▶ **Task brief**
Output each of the entries exactly, skipping every picture they contain.

___

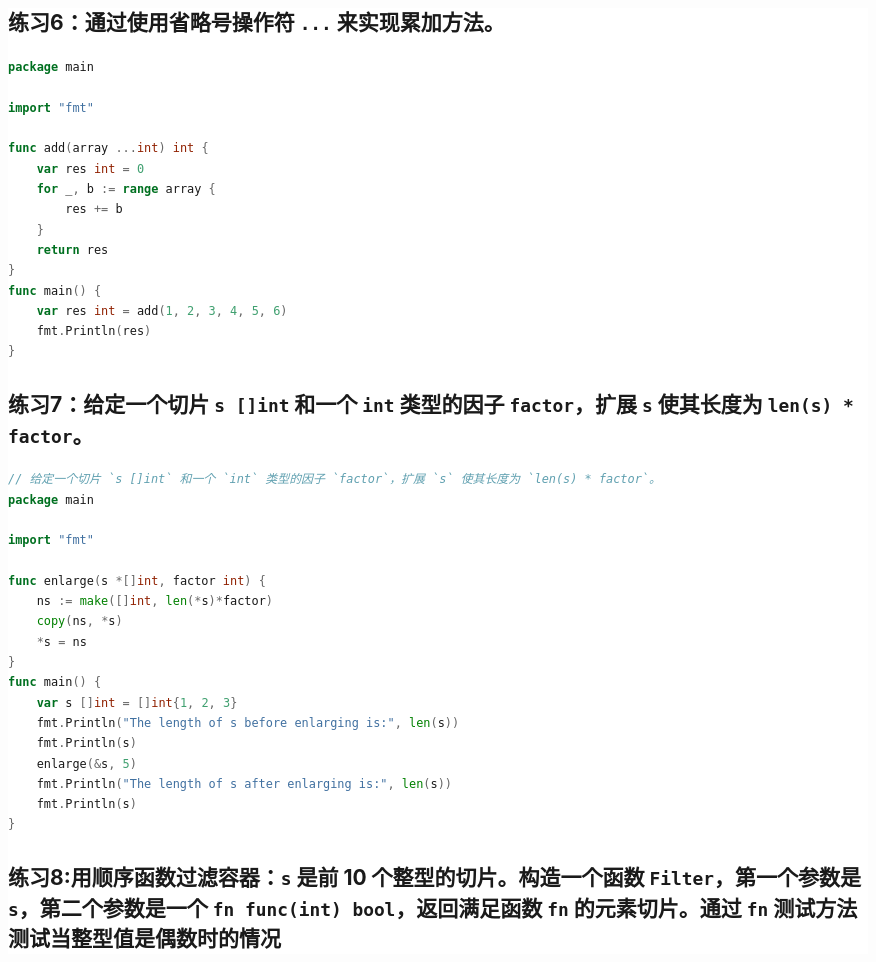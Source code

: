 ## 练习6：通过使用省略号操作符 `...` 来实现累加方法。

```go
package main

import "fmt"

func add(array ...int) int {
	var res int = 0
	for _, b := range array {
		res += b
	}
	return res
}
func main() {
	var res int = add(1, 2, 3, 4, 5, 6)
	fmt.Println(res)
}

```

## 练习7：给定一个切片 `s []int` 和一个 `int` 类型的因子 `factor`，扩展 `s` 使其长度为 `len(s) * factor`。

```go
// 给定一个切片 `s []int` 和一个 `int` 类型的因子 `factor`，扩展 `s` 使其长度为 `len(s) * factor`。
package main

import "fmt"

func enlarge(s *[]int, factor int) {
	ns := make([]int, len(*s)*factor)
	copy(ns, *s)
	*s = ns
}
func main() {
	var s []int = []int{1, 2, 3}
	fmt.Println("The length of s before enlarging is:", len(s))
	fmt.Println(s)
	enlarge(&s, 5)
	fmt.Println("The length of s after enlarging is:", len(s))
	fmt.Println(s)
}

```

## 练习8:用顺序函数过滤容器：`s` 是前 10 个整型的切片。构造一个函数 `Filter`，第一个参数是 `s`，第二个参数是一个 `fn func(int) bool`，返回满足函数 `fn` 的元素切片。通过 `fn` 测试方法测试当整型值是偶数时的情况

___

▶ **Reply**
Source code

: ## 练习6：通过使用省略号操作符 `...` 来实现累加方法。

```go
package main

import "fmt"

func add(array ...int) int {
	var res int = 0
	for _, b := range array {
		res += b
	}
	return res
}
func main() {
	var res int = add(1, 2, 3, 4, 5, 6)
	fmt.Println(res)
}

```

## 练习7：给定一个切片 `s []int` 和一个 `int` 类型的因子 `factor`，扩展 `s` 使其长度为 `len(s) * factor`。

```go
// 给定一个切片 `s []int` 和一个 `int` 类型的因子 `factor`，扩展 `s` 使其长度为 `len(s) * factor`。
package main

import "fmt"

func enlarge(s *[]int, factor int) {
	ns := make([]int, len(*s)*factor)
	copy(ns, *s)
	*s = ns
}
func main() {
	var s []int = []int{1, 2, 3}
	fmt.Println("The length of s before enlarging is:", len(s))
	fmt.Println(s)
	enlarge(&s, 5)
	fmt.Println("The length of s after enlarging is:", len(s))
	fmt.Println(s)
}

```

## 练习8:用顺序函数过滤容器：`s` 是前 10 个整型的切片。构造一个函数 `Filter`，第一个参数是 `s`，第二个参数是一个 `fn func(int) bool`，返回满足函数 `fn` 的元素切片。通过 `fn` 测试方法测试当整型值是偶数时的情况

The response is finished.